Problem to work on - Filter these records by the string "rightarrow", copying each line that holds it.

Saved data entries -
========================================
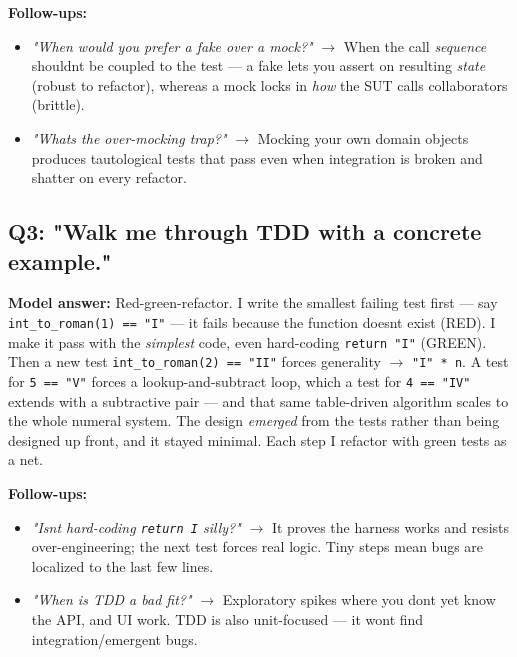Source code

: \documentclass[11pt]{article}
\providecommand{\tightlist}{\setlength{\itemsep}{1pt}\setlength{\parskip}{0pt}}
\begin{document}
\textbf{Follow-ups:}

\begin{itemize}
\tightlist
\item
  \emph{"When would you prefer a fake over a mock?"} \(\rightarrow\) When the call \emph{sequence} shouldn\textquotesingle t be coupled to the test --- a fake lets you assert on resulting \emph{state} (robust to refactor), whereas a mock locks in \emph{how} the SUT calls collaborators (brittle).
\item
  \emph{"What\textquotesingle s the over-mocking trap?"} \(\rightarrow\) Mocking your own domain objects produces tautological tests that pass even when integration is broken and shatter on every refactor.
\end{itemize}

\subsection{Q3: "Walk me through TDD with a concrete example."}\label{q3-walk-me-through-tdd-with-a-concrete-example}

\textbf{Model answer:} Red-green-refactor. I write the smallest failing test first --- say \texttt{int\_to\_roman(1)\ ==\ "I"} --- it fails because the function doesn\textquotesingle t exist (RED). I make it pass with the \emph{simplest} code, even hard-coding \texttt{return\ "I"} (GREEN). Then a new test \texttt{int\_to\_roman(2)\ ==\ "II"} forces generality \(\rightarrow\) \texttt{"I"\ *\ n}. A test for \texttt{5\ ==\ "V"} forces a lookup-and-subtract loop, which a test for \texttt{4\ ==\ "IV"} extends with a subtractive pair --- and that same table-driven algorithm scales to the whole numeral system. The design \emph{emerged} from the tests rather than being designed up front, and it stayed minimal. Each step I refactor with green tests as a net.

\textbf{Follow-ups:}

\begin{itemize}
\tightlist
\item
  \emph{"Isn\textquotesingle t hard-coding \texttt{return\ \textquotesingle{}I\textquotesingle{}} silly?"} \(\rightarrow\) It proves the harness works and resists over-engineering; the next test forces real logic. Tiny steps mean bugs are localized to the last few lines.
\item
  \emph{"When is TDD a bad fit?"} \(\rightarrow\) Exploratory spikes where you don\textquotesingle t yet know the API, and UI work. TDD is also unit-focused --- it won\textquotesingle t find integration/emergent bugs.
\end{itemize}
\end{document}
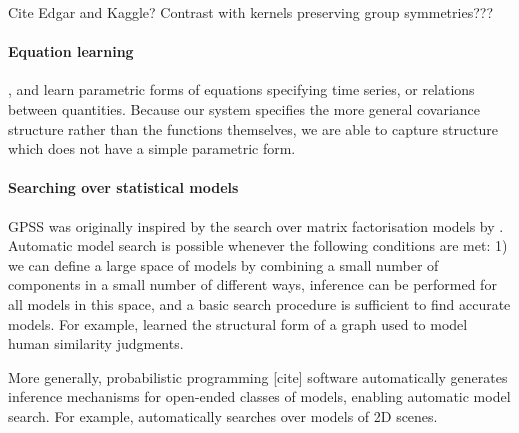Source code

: \documentclass{article}
\def\eg{e.g.\ }
\begin{document}
Cite Edgar and Kaggle?
Contrast with kernels preserving group symmetries???

\paragraph{Equation learning}

\cite{schmidt2009distilling}, \cite{todorovski1997declarative} and \cite{washio1999discovering} learn parametric forms of equations specifying time series, or relations between quantities.  Because our system specifies the more general covariance structure rather than the functions themselves, we are able to capture structure which does not have a simple parametric form.

\paragraph{Searching over statistical models}

GPSS was originally inspired by the search over matrix factorisation models by \cite{grosse2012exploiting}.
Automatic model search is possible whenever the following conditions are met: 1) we can define a large space of models by combining a small number of components in a small number of different ways, inference can be performed for all models in this space, and a basic search procedure is sufficient to find accurate models.  For example, \citet{kemp2008discovery} learned the structural form of a graph used to model human similarity judgments.  

More generally, probabilistic programming [cite] software automatically generates inference mechanisms for open-ended classes of models, enabling automatic model search.  For example, \cite{VikashScene13} automatically searches over models of 2D scenes.


\end{document}
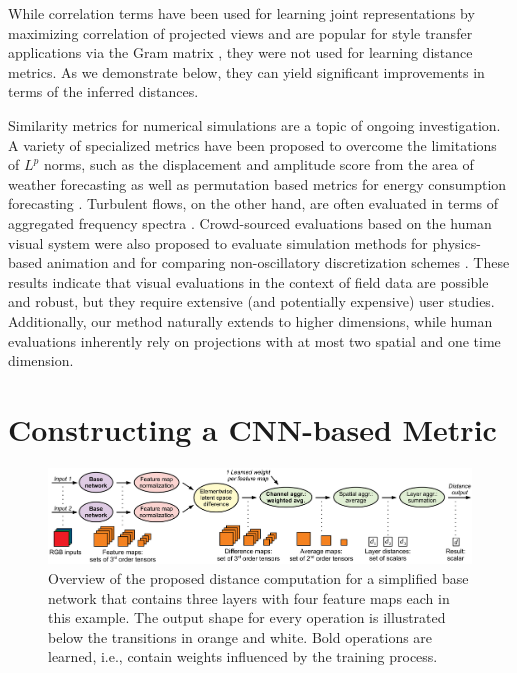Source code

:\documentclass{article}
\begin{document}
While correlation terms have been used for learning joint representations by maximizing correlation of projected views \citep{chandar2016} and are popular for style transfer applications via the Gram matrix \citep{ruder2016},
they were not used for learning distance metrics. As we demonstrate below, they can yield significant improvements in terms of the inferred distances.

Similarity metrics for numerical simulations are a topic of ongoing investigation. A variety of specialized metrics have been proposed to overcome the limitations of $L^p$ norms, such as the displacement and amplitude score from the area of weather forecasting \citep{keil2009} as well as permutation based metrics for energy consumption forecasting \citep{haben2014}. Turbulent flows, on the other hand, are often evaluated in terms of aggregated frequency spectra \citep{pitsch2006}. Crowd-sourced evaluations based on the human visual system were also proposed to evaluate simulation methods for physics-based animation \citep{um2017} and for comparing non-oscillatory discretization schemes \citep{um2019}. 
These results indicate that visual evaluations in the context of field data are possible and robust, but they require extensive (and potentially expensive) user studies. Additionally, our method naturally extends to higher dimensions, while human evaluations inherently rely on projections with at most two spatial and one time dimension.



\section{Constructing a CNN-based Metric} \label{sec: lsim}

\begin{figure}[bp]
    \centering
    \includegraphics[width=1.0\textwidth]{Images/DistanceComputation}
    \vspace{-0.7cm}
    \caption{Overview of the proposed distance computation for a simplified base network that contains three layers with four feature maps each in this example. The output shape for every operation is illustrated below the transitions in orange and white. Bold operations are learned, i.e., contain weights influenced by the training process.}
    \label{fig: distance computation}
\end{figure}
\end{document}
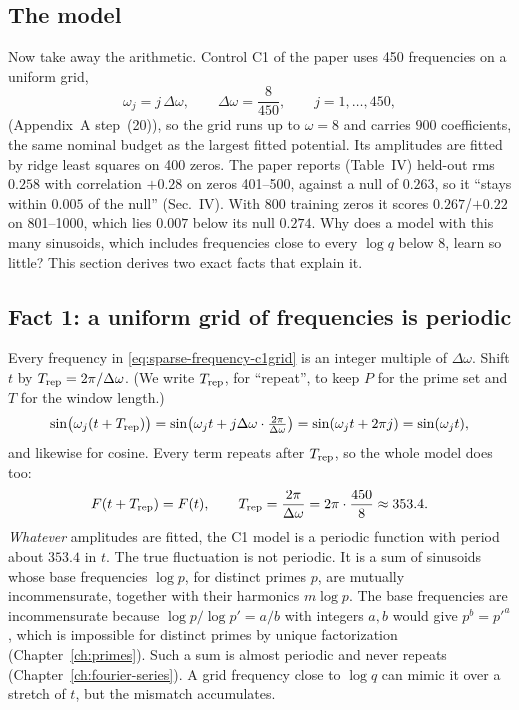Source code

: \subsection{The model}

Now take away the arithmetic. Control C1 of the paper uses 450 frequencies on a uniform grid,
\begin{equation}
\omega_j=j\,\Delta\omega,\qquad \Delta\omega=\frac{8}{450},\qquad j=1,\dots,450,
\label{eq:sparse-frequency-c1grid}
\end{equation}
(Appendix~A step~(20)), so the grid runs up to $\omega=8$ and carries $900$ coefficients, the same nominal budget as the largest fitted potential. Its amplitudes are fitted by ridge least squares on 400 zeros. The paper reports (Table~IV) held-out rms $0.258$ with correlation $+0.28$ on zeros 401--500, against a null of $0.263$, so it ``stays within $0.005$ of the null'' (Sec.~IV). With 800 training zeros it scores $0.267$/$+0.22$ on 801--1000, which lies $0.007$ below its null $0.274$. Why does a model with this many sinusoids, which includes frequencies close to every $\log q$ below 8, learn so little? This section derives two exact facts that explain it.

\subsection{Fact 1: a uniform grid of frequencies is periodic}

Every frequency in \eqref{eq:sparse-frequency-c1grid} is an integer multiple of $\Delta\omega$. Shift $t$ by $T_{\rm rep}=2\pi/\Delta\omega$. (We write $T_{\rm rep}$, for ``repeat'', to keep $P$ for the prime set and $T$ for the window length.)
\begin{equation}
\sin\bigl(\omega_j(t+T_{\rm rep})\bigr)=\sin\bigl(\omega_jt+j\Delta\omega\cdot\tfrac{2\pi}{\Delta\omega}\bigr)=\sin(\omega_jt+2\pi j)=\sin(\omega_jt),
\end{equation}
and likewise for cosine. Every term repeats after $T_{\rm rep}$, so the whole model does too:
\begin{equation}
F(t+T_{\rm rep})=F(t),\qquad T_{\rm rep}=\frac{2\pi}{\Delta\omega}=2\pi\cdot\frac{450}{8}\approx353.4 .
\label{eq:sparse-frequency-period}
\end{equation}
\emph{Whatever} amplitudes are fitted, the C1 model is a periodic function with period about $353.4$ in $t$. The true fluctuation is not periodic. It is a sum of sinusoids whose base frequencies $\log p$, for distinct primes $p$, are mutually incommensurate, together with their harmonics $m\log p$. The base frequencies are incommensurate because $\log p/\log p'=a/b$ with integers $a,b$ would give $p^b=p'^a$, which is impossible for distinct primes by unique factorization (Chapter~\ref{ch:primes}). Such a sum is almost periodic and never repeats (Chapter~\ref{ch:fourier-series}). A grid frequency close to $\log q$ can mimic it over a stretch of $t$, but the mismatch accumulates.

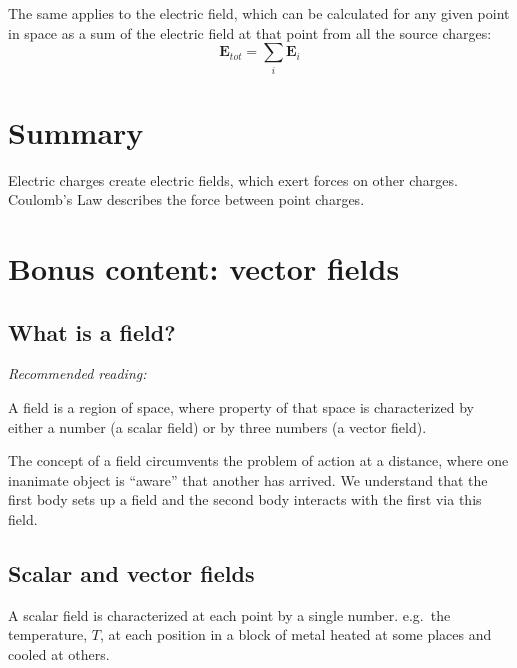 \documentclass[
  letterpaper,
  DIV=11,
  numbers=noendperiod]{scrreprt}
\begin{document}
The same applies to the electric field, which can be calculated for any
given point in space as a sum of the electric field at that point from
all the source charges:
\[ \mathrm{\mathbf{E}}_{tot} = \sum_i \mathrm{\mathbf{E}}_i \]

\section{Summary}\label{summary}

Electric charges create electric fields, which exert forces on other
charges. Coulomb's Law describes the force between point charges.

\section{Bonus content: vector
fields}\label{bonus-content-vector-fields}

\subsection{What is a field?}\label{what-is-a-field}

\emph{Recommended reading:}

A field is a region of space, where property of that space is
characterized by either a number (a scalar field) or by three numbers (a
vector field).

The concept of a field circumvents the problem of action at a distance,
where one inanimate object is ``aware'' that another has arrived. We
understand that the first body sets up a field and the second body
interacts with the first via this field.

\subsection{Scalar and vector fields}\label{scalar-and-vector-fields}

A scalar field is characterized at each point by a single number.
e.g.~the temperature, \(T\), at each position in a block of metal heated
at some places and cooled at others.
\end{document}
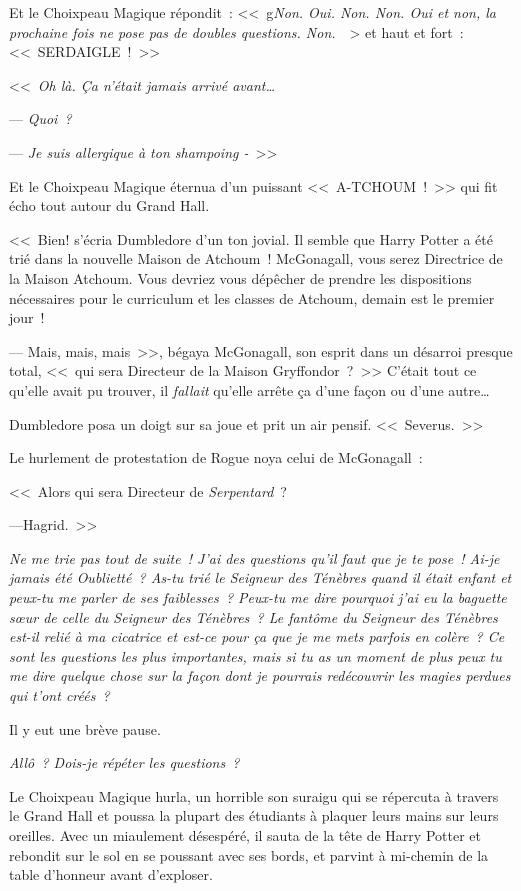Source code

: {Et le Choixpeau Magique répondit~: <<~g\emph{Non. Oui. Non. Non. Oui et non, la prochaine fois ne pose pas de doubles questions. Non.}~~> et haut et fort~: <<~SERDAIGLE~!~>>

\later

<<~\emph{Oh là. Ça n'était jamais arrivé avant…}

--- \emph{Quoi~?}

--- \emph{Je suis allergique à ton shampoing -}~>>

Et le Choixpeau Magique éternua d'un puissant <<~A-TCHOUM~!~>> qui fit écho tout autour du Grand Hall.

<<~Bien! s'écria Dumbledore d'un ton jovial. Il semble que Harry Potter a été trié dans la nouvelle Maison de Atchoum~! McGonagall, vous serez Directrice de la Maison Atchoum. Vous devriez vous dépêcher de prendre les dispositions nécessaires pour le curriculum et les classes de Atchoum, demain est le premier jour~!

--- Mais, mais, mais~>>, bégaya McGonagall, son esprit dans un désarroi presque total, <<~qui sera Directeur de la Maison Gryffondor~?~>> C'était tout ce qu'elle avait pu trouver, il \emph{fallait} qu'elle arrête ça d'une façon ou d'une autre…

Dumbledore posa un doigt sur sa joue et prit un air pensif. <<~Severus.~>>

Le hurlement de protestation de Rogue noya celui de McGonagall~:

<<~Alors qui sera Directeur de \emph{Serpentard}~?

---Hagrid.~>>

\later

\emph{Ne me trie pas tout de suite~! J'ai des questions qu'il faut que je te pose~! Ai-je jamais été Oublietté~? As-tu trié le Seigneur des Ténèbres quand il était enfant et peux-tu me parler de ses faiblesses~? Peux-tu me dire pourquoi j'ai eu la baguette sœur de celle du Seigneur des Ténèbres~? Le fantôme du Seigneur des Ténèbres est-il relié à ma cicatrice et est-ce pour ça que je me mets parfois en colère~? Ce sont les questions les plus importantes, mais si tu as un moment de plus peux tu me dire quelque chose sur la façon dont je pourrais redécouvrir les magies perdues qui t'ont créés~?}

Il y eut une brève pause.

\emph{Allô~? Dois-je répéter les questions~?}

Le Choixpeau Magique hurla, un horrible son suraigu qui se répercuta à travers le Grand Hall et poussa la plupart des étudiants à plaquer leurs mains sur leurs oreilles. Avec un miaulement désespéré, il sauta de la tête de Harry Potter et rebondit sur le sol en se poussant avec ses bords, et parvint à mi-chemin de la table d'honneur avant d'exploser.

}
========================================
Result of this exercise -
  \emph{"When would you prefer a fake over a mock?"} \(\rightarrow\) When the call \emph{sequence} shouldn\textquotesingle t be coupled to the test --- a fake lets you assert on resulting \emph{state} (robust to refactor), whereas a mock locks in \emph{how} the SUT calls collaborators (brittle).
  \emph{"What\textquotesingle s the over-mocking trap?"} \(\rightarrow\) Mocking your own domain objects produces tautological tests that pass even when integration is broken and shatter on every refactor.
\textbf{Model answer:} Red-green-refactor. I write the smallest failing test first --- say \texttt{int\_to\_roman(1)\ ==\ "I"} --- it fails because the function doesn\textquotesingle t exist (RED). I make it pass with the \emph{simplest} code, even hard-coding \texttt{return\ "I"} (GREEN). Then a new test \texttt{int\_to\_roman(2)\ ==\ "II"} forces generality \(\rightarrow\) \texttt{"I"\ *\ n}. A test for \texttt{5\ ==\ "V"} forces a lookup-and-subtract loop, which a test for \texttt{4\ ==\ "IV"} extends with a subtractive pair --- and that same table-driven algorithm scales to the whole numeral system. The design \emph{emerged} from the tests rather than being designed up front, and it stayed minimal. Each step I refactor with green tests as a net.
  \emph{"Isn\textquotesingle t hard-coding \texttt{return\ \textquotesingle{}I\textquotesingle{}} silly?"} \(\rightarrow\) It proves the harness works and resists over-engineering; the next test forces real logic. Tiny steps mean bugs are localized to the last few lines.
  \emph{"When is TDD a bad fit?"} \(\rightarrow\) Exploratory spikes where you don\textquotesingle t yet know the API, and UI work. TDD is also unit-focused --- it won\textquotesingle t find integration/emergent bugs.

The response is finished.